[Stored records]
·····

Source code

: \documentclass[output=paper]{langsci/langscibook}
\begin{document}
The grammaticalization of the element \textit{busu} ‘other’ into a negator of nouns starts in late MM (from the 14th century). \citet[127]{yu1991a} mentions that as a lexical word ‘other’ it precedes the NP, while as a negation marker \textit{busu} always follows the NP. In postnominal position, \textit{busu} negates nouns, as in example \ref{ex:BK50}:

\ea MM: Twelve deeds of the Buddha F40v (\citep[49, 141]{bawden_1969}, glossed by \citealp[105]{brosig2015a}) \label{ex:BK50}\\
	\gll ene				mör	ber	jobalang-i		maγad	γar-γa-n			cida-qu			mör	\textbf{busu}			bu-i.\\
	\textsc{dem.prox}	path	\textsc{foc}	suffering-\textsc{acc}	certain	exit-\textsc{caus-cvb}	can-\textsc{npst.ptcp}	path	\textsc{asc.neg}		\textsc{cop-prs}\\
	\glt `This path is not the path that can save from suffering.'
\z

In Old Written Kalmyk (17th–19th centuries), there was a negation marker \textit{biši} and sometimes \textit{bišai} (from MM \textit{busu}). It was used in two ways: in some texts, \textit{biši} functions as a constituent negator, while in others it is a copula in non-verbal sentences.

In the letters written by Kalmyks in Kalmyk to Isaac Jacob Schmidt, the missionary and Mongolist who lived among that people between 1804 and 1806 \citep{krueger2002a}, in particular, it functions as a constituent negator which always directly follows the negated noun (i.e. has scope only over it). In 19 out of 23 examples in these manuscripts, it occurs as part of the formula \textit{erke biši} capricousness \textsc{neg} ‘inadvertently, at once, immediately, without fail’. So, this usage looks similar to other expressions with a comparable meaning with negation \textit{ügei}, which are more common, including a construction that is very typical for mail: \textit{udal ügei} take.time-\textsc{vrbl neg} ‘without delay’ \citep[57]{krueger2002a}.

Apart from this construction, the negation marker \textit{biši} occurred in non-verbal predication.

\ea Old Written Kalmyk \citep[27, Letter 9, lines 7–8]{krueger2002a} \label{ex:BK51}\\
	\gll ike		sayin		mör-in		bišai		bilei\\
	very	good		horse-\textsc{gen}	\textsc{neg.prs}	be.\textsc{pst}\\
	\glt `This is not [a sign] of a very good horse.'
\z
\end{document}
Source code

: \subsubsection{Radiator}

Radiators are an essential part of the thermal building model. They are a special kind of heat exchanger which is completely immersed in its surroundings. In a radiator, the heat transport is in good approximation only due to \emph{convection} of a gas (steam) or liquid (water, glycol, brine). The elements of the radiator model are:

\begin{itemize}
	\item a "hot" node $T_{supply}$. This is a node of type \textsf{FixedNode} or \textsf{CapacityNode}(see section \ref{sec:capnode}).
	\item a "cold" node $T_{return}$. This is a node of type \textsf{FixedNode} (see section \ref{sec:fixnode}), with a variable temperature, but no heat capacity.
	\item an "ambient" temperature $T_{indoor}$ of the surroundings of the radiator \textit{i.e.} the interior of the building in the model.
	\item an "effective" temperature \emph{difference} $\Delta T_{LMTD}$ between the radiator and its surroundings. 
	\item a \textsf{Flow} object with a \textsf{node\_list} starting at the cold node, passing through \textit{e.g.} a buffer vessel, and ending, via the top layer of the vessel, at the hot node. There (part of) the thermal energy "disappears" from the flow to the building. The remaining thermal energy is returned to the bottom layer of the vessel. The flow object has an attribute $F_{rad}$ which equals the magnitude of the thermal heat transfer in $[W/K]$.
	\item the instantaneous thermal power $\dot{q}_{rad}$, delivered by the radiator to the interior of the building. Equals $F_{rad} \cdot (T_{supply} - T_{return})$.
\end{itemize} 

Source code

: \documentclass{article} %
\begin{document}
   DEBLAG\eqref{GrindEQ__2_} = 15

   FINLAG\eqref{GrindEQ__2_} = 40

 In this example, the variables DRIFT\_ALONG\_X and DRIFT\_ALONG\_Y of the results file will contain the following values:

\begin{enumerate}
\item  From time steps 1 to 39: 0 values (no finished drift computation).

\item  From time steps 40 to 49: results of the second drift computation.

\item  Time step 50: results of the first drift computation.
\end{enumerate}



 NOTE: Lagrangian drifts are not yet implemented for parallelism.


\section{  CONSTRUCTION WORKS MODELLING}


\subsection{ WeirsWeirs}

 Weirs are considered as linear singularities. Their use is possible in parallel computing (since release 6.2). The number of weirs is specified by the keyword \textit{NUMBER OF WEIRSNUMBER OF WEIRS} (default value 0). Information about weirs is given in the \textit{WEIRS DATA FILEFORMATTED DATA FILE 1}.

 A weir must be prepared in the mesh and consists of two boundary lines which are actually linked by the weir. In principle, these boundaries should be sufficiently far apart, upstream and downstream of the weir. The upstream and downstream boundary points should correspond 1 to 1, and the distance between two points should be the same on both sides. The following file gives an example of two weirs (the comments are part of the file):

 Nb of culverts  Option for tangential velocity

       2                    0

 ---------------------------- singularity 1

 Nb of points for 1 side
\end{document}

·····

### TASK DETAILS
Return each line above where the word "interior" shows up.

### RESULT
	\item an "ambient" temperature $T_{indoor}$ of the surroundings of the radiator \textit{i.e.} the interior of the building in the model.
	\item the instantaneous thermal power $\dot{q}_{rad}$, delivered by the radiator to the interior of the building. Equals $F_{rad} \cdot (T_{supply} - T_{return})$.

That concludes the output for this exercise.